→ **Instructions to follow**
All of the data, word for word and free of pictures, is the expected result.

→ **Supplied entries**

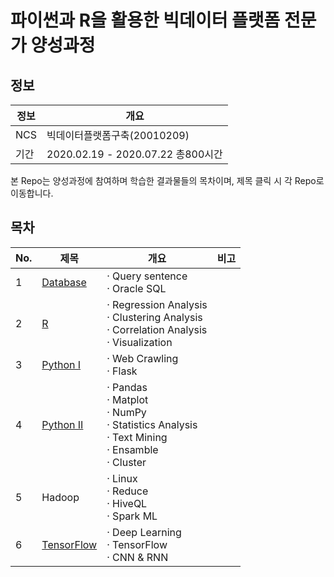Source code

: # 파이썬과 R을 활용한 빅데이터 플랫폼 전문가 양성과정

## 정보
|정보|개요|
|---|---|
|NCS|빅데이터플랫폼구축(20010209)|
|기간|2020.02.19 - 2020.07.22 총800시간|

본 Repo는 양성과정에 참여하며 학습한 결과물들의 목차이며, 제목 클릭 시 각 Repo로 이동합니다.


## 목차
|No.|제목|개요|비고|
|---|---|---|---|
|1|[Database](https://github.com/hwahyeon/itwill-bootcamp-sql)|· Query sentence<br>· Oracle SQL||
|2|[R](https://github.com/hwahyeon/itwill-bootcamp-r)|· Regression Analysis<br>· Clustering Analysis<br>· Correlation Analysis<br>· Visualization||
|3|[Python I](https://github.com/hwahyeon/itwill-bootcamp-python-I)|· Web Crawling<br>· Flask||
|4|[Python II](https://github.com/hwahyeon/itwill-bootcamp-python-II)|· Pandas<br>· Matplot<br>· NumPy<br>· Statistics Analysis<br>· Text Mining<br>· Ensamble<br>· Cluster||
|5|Hadoop|· Linux<br> · Reduce<br> · HiveQL<br> · Spark ML||
|6|[TensorFlow](https://github.com/hwahyeon/itwill-bootcamp-tf)|· Deep Learning <br>· TensorFlow<br>· CNN & RNN<br>||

→ **Result for this task**
Source code

: # 파이썬과 R을 활용한 빅데이터 플랫폼 전문가 양성과정

## 정보
|정보|개요|
|---|---|
|NCS|빅데이터플랫폼구축(20010209)|
|기간|2020.02.19 - 2020.07.22 총800시간|

본 Repo는 양성과정에 참여하며 학습한 결과물들의 목차이며, 제목 클릭 시 각 Repo로 이동합니다.


## 목차
|No.|제목|개요|비고|
|---|---|---|---|
|1|[Database](https://github.com/hwahyeon/itwill-bootcamp-sql)|· Query sentence<br>· Oracle SQL||
|2|[R](https://github.com/hwahyeon/itwill-bootcamp-r)|· Regression Analysis<br>· Clustering Analysis<br>· Correlation Analysis<br>· Visualization||
|3|[Python I](https://github.com/hwahyeon/itwill-bootcamp-python-I)|· Web Crawling<br>· Flask||
|4|[Python II](https://github.com/hwahyeon/itwill-bootcamp-python-II)|· Pandas<br>· Matplot<br>· NumPy<br>· Statistics Analysis<br>· Text Mining<br>· Ensamble<br>· Cluster||
|5|Hadoop|· Linux<br> · Reduce<br> · HiveQL<br> · Spark ML||
|6|[TensorFlow](https://github.com/hwahyeon/itwill-bootcamp-tf)|· Deep Learning <br>· TensorFlow<br>· CNN & RNN<br>||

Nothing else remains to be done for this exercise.